> **WORK REQUIRED**: Your answer must be an exact copy of all the entries.

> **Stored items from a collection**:
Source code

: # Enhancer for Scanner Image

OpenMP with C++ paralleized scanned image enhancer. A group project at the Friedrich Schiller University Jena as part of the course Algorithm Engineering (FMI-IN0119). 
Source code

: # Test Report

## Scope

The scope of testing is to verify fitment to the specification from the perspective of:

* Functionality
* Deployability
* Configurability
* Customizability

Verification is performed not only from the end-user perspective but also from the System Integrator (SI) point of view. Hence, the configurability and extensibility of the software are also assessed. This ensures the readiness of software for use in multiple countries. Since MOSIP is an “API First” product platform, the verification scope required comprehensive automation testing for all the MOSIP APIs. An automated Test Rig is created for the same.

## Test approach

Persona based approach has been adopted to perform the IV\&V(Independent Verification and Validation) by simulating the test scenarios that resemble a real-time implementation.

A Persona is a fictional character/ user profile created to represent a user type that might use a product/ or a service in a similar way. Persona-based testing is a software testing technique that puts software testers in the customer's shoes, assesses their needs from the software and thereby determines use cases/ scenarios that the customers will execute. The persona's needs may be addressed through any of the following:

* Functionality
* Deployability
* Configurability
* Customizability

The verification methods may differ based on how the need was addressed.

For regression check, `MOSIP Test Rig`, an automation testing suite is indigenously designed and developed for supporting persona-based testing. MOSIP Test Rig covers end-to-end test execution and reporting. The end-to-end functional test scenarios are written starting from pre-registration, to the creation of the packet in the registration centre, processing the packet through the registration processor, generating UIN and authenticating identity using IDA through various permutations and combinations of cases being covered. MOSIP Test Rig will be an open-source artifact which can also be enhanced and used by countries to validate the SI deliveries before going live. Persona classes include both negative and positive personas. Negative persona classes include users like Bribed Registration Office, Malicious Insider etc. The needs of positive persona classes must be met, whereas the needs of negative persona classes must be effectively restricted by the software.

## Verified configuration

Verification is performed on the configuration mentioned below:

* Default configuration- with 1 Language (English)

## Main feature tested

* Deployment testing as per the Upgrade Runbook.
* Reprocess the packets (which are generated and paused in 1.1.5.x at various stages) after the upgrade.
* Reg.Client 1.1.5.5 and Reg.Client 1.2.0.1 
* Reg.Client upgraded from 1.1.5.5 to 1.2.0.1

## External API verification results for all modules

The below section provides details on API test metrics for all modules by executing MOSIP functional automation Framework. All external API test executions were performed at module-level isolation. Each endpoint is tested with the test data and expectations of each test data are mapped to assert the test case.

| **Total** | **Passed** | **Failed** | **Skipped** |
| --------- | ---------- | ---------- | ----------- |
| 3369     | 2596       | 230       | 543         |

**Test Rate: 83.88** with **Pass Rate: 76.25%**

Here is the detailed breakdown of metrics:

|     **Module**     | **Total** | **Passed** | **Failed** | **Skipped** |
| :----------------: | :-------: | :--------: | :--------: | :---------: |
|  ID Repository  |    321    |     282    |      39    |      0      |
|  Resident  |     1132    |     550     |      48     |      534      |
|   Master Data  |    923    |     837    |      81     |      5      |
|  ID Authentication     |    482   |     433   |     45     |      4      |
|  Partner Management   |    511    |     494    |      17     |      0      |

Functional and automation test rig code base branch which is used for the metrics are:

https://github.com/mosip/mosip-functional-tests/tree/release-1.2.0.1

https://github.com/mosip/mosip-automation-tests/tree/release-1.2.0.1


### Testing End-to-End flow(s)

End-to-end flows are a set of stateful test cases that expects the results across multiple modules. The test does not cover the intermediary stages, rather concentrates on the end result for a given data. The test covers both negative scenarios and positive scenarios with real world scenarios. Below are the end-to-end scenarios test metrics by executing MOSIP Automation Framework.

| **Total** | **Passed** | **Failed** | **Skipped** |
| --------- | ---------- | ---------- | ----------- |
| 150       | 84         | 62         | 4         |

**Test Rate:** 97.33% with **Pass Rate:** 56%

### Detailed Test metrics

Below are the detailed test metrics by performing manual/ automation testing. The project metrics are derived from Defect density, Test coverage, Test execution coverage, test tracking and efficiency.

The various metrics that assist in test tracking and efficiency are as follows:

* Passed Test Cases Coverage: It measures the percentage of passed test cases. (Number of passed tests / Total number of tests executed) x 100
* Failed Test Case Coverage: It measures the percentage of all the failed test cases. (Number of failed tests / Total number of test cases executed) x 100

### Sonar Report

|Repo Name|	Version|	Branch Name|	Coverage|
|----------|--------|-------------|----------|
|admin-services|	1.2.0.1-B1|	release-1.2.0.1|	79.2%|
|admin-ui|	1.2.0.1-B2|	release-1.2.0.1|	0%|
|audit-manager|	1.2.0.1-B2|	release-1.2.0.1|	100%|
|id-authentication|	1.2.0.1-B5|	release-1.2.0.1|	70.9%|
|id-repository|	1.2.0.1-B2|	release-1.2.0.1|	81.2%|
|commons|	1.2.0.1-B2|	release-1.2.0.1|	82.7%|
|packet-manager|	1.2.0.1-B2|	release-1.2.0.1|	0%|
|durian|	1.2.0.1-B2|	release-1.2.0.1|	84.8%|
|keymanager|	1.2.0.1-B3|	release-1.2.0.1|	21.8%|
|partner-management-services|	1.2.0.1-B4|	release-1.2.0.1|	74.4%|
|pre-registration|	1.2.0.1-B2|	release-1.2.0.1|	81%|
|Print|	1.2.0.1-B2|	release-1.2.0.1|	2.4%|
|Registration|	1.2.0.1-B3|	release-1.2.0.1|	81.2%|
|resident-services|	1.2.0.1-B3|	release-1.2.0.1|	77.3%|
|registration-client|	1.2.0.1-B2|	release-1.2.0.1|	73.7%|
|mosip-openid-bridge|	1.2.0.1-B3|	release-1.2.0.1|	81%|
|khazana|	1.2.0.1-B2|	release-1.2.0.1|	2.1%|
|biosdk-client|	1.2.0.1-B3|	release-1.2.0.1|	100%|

> **REPLY TO THE TASK**:
Source code

: # Enhancer for Scanner Image

OpenMP with C++ paralleized scanned image enhancer. A group project at the Friedrich Schiller University Jena as part of the course Algorithm Engineering (FMI-IN0119). 
Source code

: # Test Report

## Scope

The scope of testing is to verify fitment to the specification from the perspective of:

* Functionality
* Deployability
* Configurability
* Customizability

Verification is performed not only from the end-user perspective but also from the System Integrator (SI) point of view. Hence, the configurability and extensibility of the software are also assessed. This ensures the readiness of software for use in multiple countries. Since MOSIP is an “API First” product platform, the verification scope required comprehensive automation testing for all the MOSIP APIs. An automated Test Rig is created for the same.

## Test approach

Persona based approach has been adopted to perform the IV\&V(Independent Verification and Validation) by simulating the test scenarios that resemble a real-time implementation.

A Persona is a fictional character/ user profile created to represent a user type that might use a product/ or a service in a similar way. Persona-based testing is a software testing technique that puts software testers in the customer's shoes, assesses their needs from the software and thereby determines use cases/ scenarios that the customers will execute. The persona's needs may be addressed through any of the following:

* Functionality
* Deployability
* Configurability
* Customizability

The verification methods may differ based on how the need was addressed.

For regression check, `MOSIP Test Rig`, an automation testing suite is indigenously designed and developed for supporting persona-based testing. MOSIP Test Rig covers end-to-end test execution and reporting. The end-to-end functional test scenarios are written starting from pre-registration, to the creation of the packet in the registration centre, processing the packet through the registration processor, generating UIN and authenticating identity using IDA through various permutations and combinations of cases being covered. MOSIP Test Rig will be an open-source artifact which can also be enhanced and used by countries to validate the SI deliveries before going live. Persona classes include both negative and positive personas. Negative persona classes include users like Bribed Registration Office, Malicious Insider etc. The needs of positive persona classes must be met, whereas the needs of negative persona classes must be effectively restricted by the software.

## Verified configuration

Verification is performed on the configuration mentioned below:

* Default configuration- with 1 Language (English)

## Main feature tested

* Deployment testing as per the Upgrade Runbook.
* Reprocess the packets (which are generated and paused in 1.1.5.x at various stages) after the upgrade.
* Reg.Client 1.1.5.5 and Reg.Client 1.2.0.1 
* Reg.Client upgraded from 1.1.5.5 to 1.2.0.1

## External API verification results for all modules

The below section provides details on API test metrics for all modules by executing MOSIP functional automation Framework. All external API test executions were performed at module-level isolation. Each endpoint is tested with the test data and expectations of each test data are mapped to assert the test case.

| **Total** | **Passed** | **Failed** | **Skipped** |
| --------- | ---------- | ---------- | ----------- |
| 3369     | 2596       | 230       | 543         |

**Test Rate: 83.88** with **Pass Rate: 76.25%**

Here is the detailed breakdown of metrics:

|     **Module**     | **Total** | **Passed** | **Failed** | **Skipped** |
| :----------------: | :-------: | :--------: | :--------: | :---------: |
|  ID Repository  |    321    |     282    |      39    |      0      |
|  Resident  |     1132    |     550     |      48     |      534      |
|   Master Data  |    923    |     837    |      81     |      5      |
|  ID Authentication     |    482   |     433   |     45     |      4      |
|  Partner Management   |    511    |     494    |      17     |      0      |

Functional and automation test rig code base branch which is used for the metrics are:

https://github.com/mosip/mosip-functional-tests/tree/release-1.2.0.1

https://github.com/mosip/mosip-automation-tests/tree/release-1.2.0.1


### Testing End-to-End flow(s)

End-to-end flows are a set of stateful test cases that expects the results across multiple modules. The test does not cover the intermediary stages, rather concentrates on the end result for a given data. The test covers both negative scenarios and positive scenarios with real world scenarios. Below are the end-to-end scenarios test metrics by executing MOSIP Automation Framework.

| **Total** | **Passed** | **Failed** | **Skipped** |
| --------- | ---------- | ---------- | ----------- |
| 150       | 84         | 62         | 4         |

**Test Rate:** 97.33% with **Pass Rate:** 56%

### Detailed Test metrics

Below are the detailed test metrics by performing manual/ automation testing. The project metrics are derived from Defect density, Test coverage, Test execution coverage, test tracking and efficiency.

The various metrics that assist in test tracking and efficiency are as follows:

* Passed Test Cases Coverage: It measures the percentage of passed test cases. (Number of passed tests / Total number of tests executed) x 100
* Failed Test Case Coverage: It measures the percentage of all the failed test cases. (Number of failed tests / Total number of test cases executed) x 100

### Sonar Report

|Repo Name|	Version|	Branch Name|	Coverage|
|----------|--------|-------------|----------|
|admin-services|	1.2.0.1-B1|	release-1.2.0.1|	79.2%|
|admin-ui|	1.2.0.1-B2|	release-1.2.0.1|	0%|
|audit-manager|	1.2.0.1-B2|	release-1.2.0.1|	100%|
|id-authentication|	1.2.0.1-B5|	release-1.2.0.1|	70.9%|
|id-repository|	1.2.0.1-B2|	release-1.2.0.1|	81.2%|
|commons|	1.2.0.1-B2|	release-1.2.0.1|	82.7%|
|packet-manager|	1.2.0.1-B2|	release-1.2.0.1|	0%|
|durian|	1.2.0.1-B2|	release-1.2.0.1|	84.8%|
|keymanager|	1.2.0.1-B3|	release-1.2.0.1|	21.8%|
|partner-management-services|	1.2.0.1-B4|	release-1.2.0.1|	74.4%|
|pre-registration|	1.2.0.1-B2|	release-1.2.0.1|	81%|
|Print|	1.2.0.1-B2|	release-1.2.0.1|	2.4%|
|Registration|	1.2.0.1-B3|	release-1.2.0.1|	81.2%|
|resident-services|	1.2.0.1-B3|	release-1.2.0.1|	77.3%|
|registration-client|	1.2.0.1-B2|	release-1.2.0.1|	73.7%|
|mosip-openid-bridge|	1.2.0.1-B3|	release-1.2.0.1|	81%|
|khazana|	1.2.0.1-B2|	release-1.2.0.1|	2.1%|
|biosdk-client|	1.2.0.1-B3|	release-1.2.0.1|	100%|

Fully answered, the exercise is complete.